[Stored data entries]
• • • •

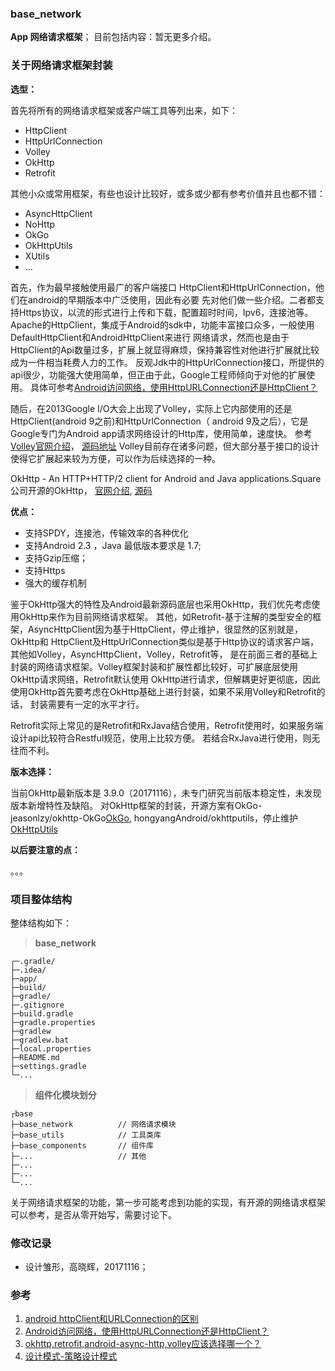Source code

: ### base_network
 
 **App 网络请求框架**；
 目前包括内容：暂无更多介绍。
 
 
### 关于网络请求框架封装
 
**选型：**
 
首先将所有的网络请求框架或客户端工具等列出来，如下：
- HttpClient
- HttpUrlConnection
- Volley
- OkHttp
- Retrofit
 
其他小众或常用框架，有些也设计比较好，或多或少都有参考价值并且也都不错：

- AsyncHttpClient
- NoHttp
- OkGo
- OkHttpUtils
- XUtils
- ...

首先，作为最早接触使用最广的客户端接口 HttpClient和HttpUrlConnection，他们在android的早期版本中广泛使用，因此有必要
先对他们做一些介绍。二者都支持Https协议，以流的形式进行上传和下载，配置超时时间，Ipv6，连接池等。
Apache的HttpClient，集成于Android的sdk中，功能丰富接口众多，一般使用DefaultHttpClient和AndroidHttpClient来进行
网络请求，然而也是由于HttpClient的Api数量过多，扩展上就显得麻烦，保持兼容性对他进行扩展就比较成为一件相当耗费人力的工作。
反观Jdk中的HttpUrlConnection接口，所提供的api很少，功能强大使用简单，但正由于此，Google工程师倾向于对他的扩展使用。
具体可参考[Android访问网络，使用HttpURLConnection还是HttpClient？](http://blog.csdn.net/guolin_blog/article/details/12452307)

随后，在2013Google I/O大会上出现了Volley，实际上它内部使用的还是HttpClient(android 9之前)和HttpUrlConnection（
android 9及之后），它是Google专门为Android app请求网络设计的Http库，使用简单，速度快。
参考[Volley官网介绍](https://developer.android.com/training/volley/index.html)，
[源码地址](https://github.com/google/volley)
Volley目前存在诸多问题，但大部分基于接口的设计使得它扩展起来较为方便，可以作为后续选择的一种。

OkHttp - An HTTP+HTTP/2 client for Android and Java applications.Square公司开源的OkHttp，
[官网介绍](http://square.github.io/okhttp/), [源码](https://github.com/square/okhttp)

**优点：**
- 支持SPDY，连接池，传输效率的各种优化
- 支持Android 2.3 ，Java 最低版本要求是 1.7;
- 支持Gzip压缩；
- 支持Https
- 强大的缓存机制

鉴于OkHttp强大的特性及Android最新源码底层也采用OkHttp，我们优先考虑使用OkHttp来作为目前网络请求框架。
其他，如Retrofit-基于注解的类型安全的框架，AsyncHttpClient因为基于HttpClient，停止维护，很显然的区别就是，OkHttp和
HttpClient及HttpUrlConnection类似是基于Http协议的请求客户端，其他如Volley，AsyncHttpClient，Volley，Retrofit等，
是在前面三者的基础上封装的网络请求框架。Volley框架封装和扩展性都比较好，可扩展底层使用OkHttp请求网络，Retrofit默认使用
OkHttp进行请求，但解耦更好更彻底，因此使用OkHttp首先要考虑在OkHttp基础上进行封装，如果不采用Volley和Retrofit的话，
封装需要有一定的水平才行。

Retrofit实际上常见的是Retrofit和RxJava结合使用，Retrofit使用时，如果服务端设计api比较符合Restful规范，使用上比较方便。
若结合RxJava进行使用，则无往而不利。

 
**版本选择：**

当前OkHttp最新版本是 3.9.0（20171116），未专门研究当前版本稳定性，未发现版本新增特性及缺陷。
对OkHttp框架的封装，开源方案有OkGo-jeasonlzy/okhttp-OkGo[OkGo](https://github.com/jeasonlzy/okhttp-OkGo),
hongyangAndroid/okhttputils，停止维护[OkHttpUtils](https://github.com/hongyangAndroid/okhttputils)

 
**以后要注意的点：**

。。。
 
 
### 项目整体结构

整体结构如下：
  
>**base_network**

```
┌─.gradle/
├─.idea/
├─app/
├─build/
├─gradle/
├─.gitignore
├─build.gradle
├─gradle.properties
├─gradlew
├─gradlew.bat
├─local.properties
├─README.md
├─settings.gradle
└─...
```

>**组件化模块划分**

```
┌base
├─base_network          // 网络请求模块
├─base_utils            // 工具类库 
├─base_components       // 组件库
├─...                   // 其他
├─...
├─...
└─...
```

关于网络请求框架的功能，第一步可能考虑到功能的实现，有开源的网络请求框架可以参考，是否从零开始写，需要讨论下。



### 

### 修改记录

- 设计雏形，高晓辉，20171116；

### 参考

1. [android httpClient和URLConnection的区别](http://blog.csdn.net/u012049463/article/details/24487593)
2. [Android访问网络，使用HttpURLConnection还是HttpClient？](http://blog.csdn.net/guolin_blog/article/details/12452307)
2. [okhttp,retrofit,android-async-http,volley应该选择哪一个？](https://www.zhihu.com/question/35189851?sort=created)
2. [设计模式-策略设计模式](http://blog.csdn.net/jtaizlx0102/article/details/50975519)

• • • •

▶ **Work to complete**: Gather each line in these records that contains the string "使用HttpURLConnection还是HttpClient".

▶ **Final answer**:
具体可参考[Android访问网络，使用HttpURLConnection还是HttpClient？](http://blog.csdn.net/guolin_blog/article/details/12452307)
2. [Android访问网络，使用HttpURLConnection还是HttpClient？](http://blog.csdn.net/guolin_blog/article/details/12452307)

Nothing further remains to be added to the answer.